Of course, this isn't the case, as western culture is heavily dominated by a femnocentric influence. That's a subject for another blog entry by itself!

I also see the discussion of the maturity of boys as an excuse for their bad behavior, or more concisely, an excuse for not properly raising the boy. Yes...it's still primarily a woman's role to raise young children, but men who get involved find it quite rewarding. I'm hoping that as the word spreads, more dads will get involved.

That being said, a woman doesn't know how things work in a mans world, any more than a whiteperson understands how life is in black persons world. This is not a negative comment on women, because the reverse is true - men don't know how things work in a woman's word. A woman can't raise a boy to be a man any more than a man can raise a girl to be a woman. However, this article is about the maturity of boys. Get over it.

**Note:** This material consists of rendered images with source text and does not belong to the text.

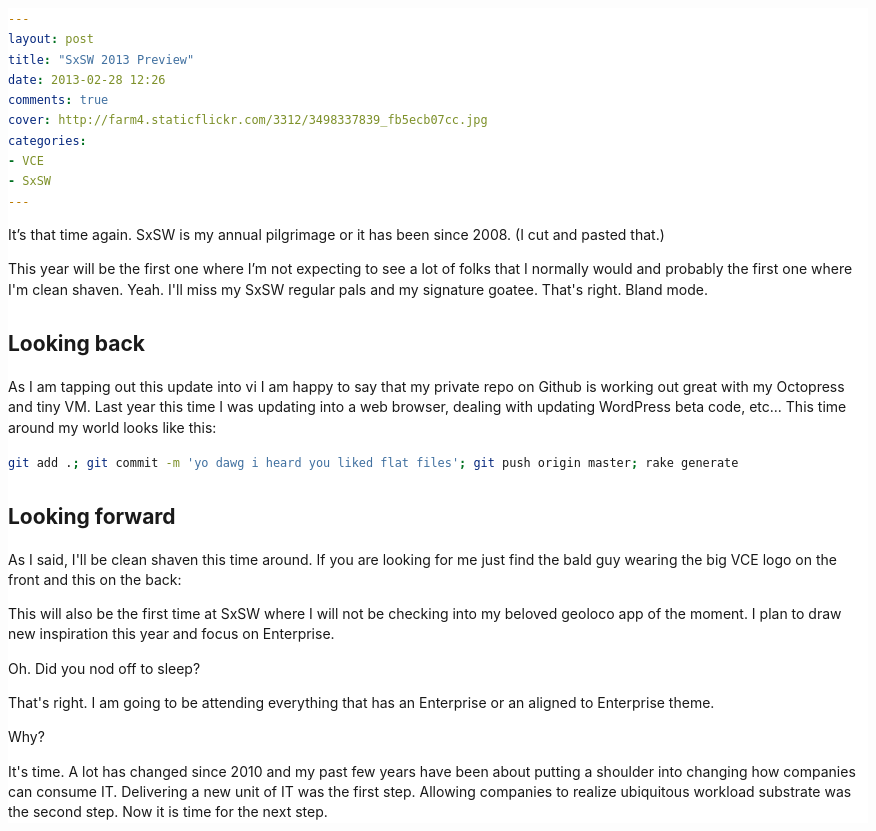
 ```yaml
---
layout: post
title: "SxSW 2013 Preview"
date: 2013-02-28 12:26
comments: true
cover: http://farm4.staticflickr.com/3312/3498337839_fb5ecb07cc.jpg
categories:
- VCE
- SxSW
---
```


It’s that time again. SxSW is my annual pilgrimage or it has been since 2008. (I cut and pasted that.)

This year will be the first one where I’m not expecting to see a lot of folks that I normally would and probably the first one where I'm clean shaven. Yeah. I'll miss my SxSW regular pals and my signature goatee. That's right. Bland mode.

<a href="http://www.flickr.com/photos/jcuthrell/3498337839/" title="The Dude, The Villain, The Biker, The Barber, The Bland by qthrul, on Flickr"></a>

## Looking back

As I am tapping out this update into vi I am happy to say that my private repo on Github is working out great with my Octopress and tiny VM. Last year this time I was updating into a web browser, dealing with updating WordPress beta code, etc... This time around my world looks like this:

```bash
git add .; git commit -m 'yo dawg i heard you liked flat files'; git push origin master; rake generate
```

## Looking forward

As I said, I'll be clean shaven this time around. If you are looking for me just find the bald guy wearing the big VCE logo on the front and this on the back:

<a href="http://www.flickr.com/photos/jcuthrell/8288696256/" title="VCE by qthrul, on Flickr"></a>

<a href="http://www.flickr.com/photos/jcuthrell/8287652413/" title="The back of the @VCE Office of the CTO shirts are heavily [redacted] by qthrul, on Flickr"></a>

This will also be the first time at SxSW where I will not be checking into my beloved geoloco app of the moment. I plan to draw new inspiration this year and focus on Enterprise. 

Oh. Did you nod off to sleep?

That's right. I am going to be attending everything that has an Enterprise or an aligned to Enterprise theme. 

Why?

It's time. A lot has changed since 2010 and my past few years have been about putting a shoulder into changing how companies can consume IT. Delivering a new unit of IT was the first step. Allowing companies to realize ubiquitous workload substrate was the second step. Now it is time for the next step.


[vce]: http://blog.vmforsp.com/2013/02/vce-2013-launch-resources/
[simplicity]: http://blog.vce.com/?p=31
[channel]: http://blog.vce.com/?p=49
[evolve]: http://blog.vce.com/?p=16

Interestingly, it's usually the women who say "Oh...he's just a boy, and everyone knows boys mature slower than girls", and likely a mother at that. In this regard, it's an excuse for bad behavior, and it's women who are far more likely to put up with it.

Sometimes, it is an excuse to prevent Dad from coming in and straightening the kid up, whether a scolding, physical removal from the situation, or some other action to show the boy that he did wrong. Moms are legendary for their willingness to put up with poor behavior of their sons. They rarely allow the same sort of thing from girls.

Does this mean boys are less mature than girls? No...it means boys are given more leeway than girls to act poorly at a young age...you can consider the message this sends to the boys and how this may shape future behaviors. I'm always amazed to see what types of behavior we put up with from young boys, but as a society we're mortified by the same behavior when they get older.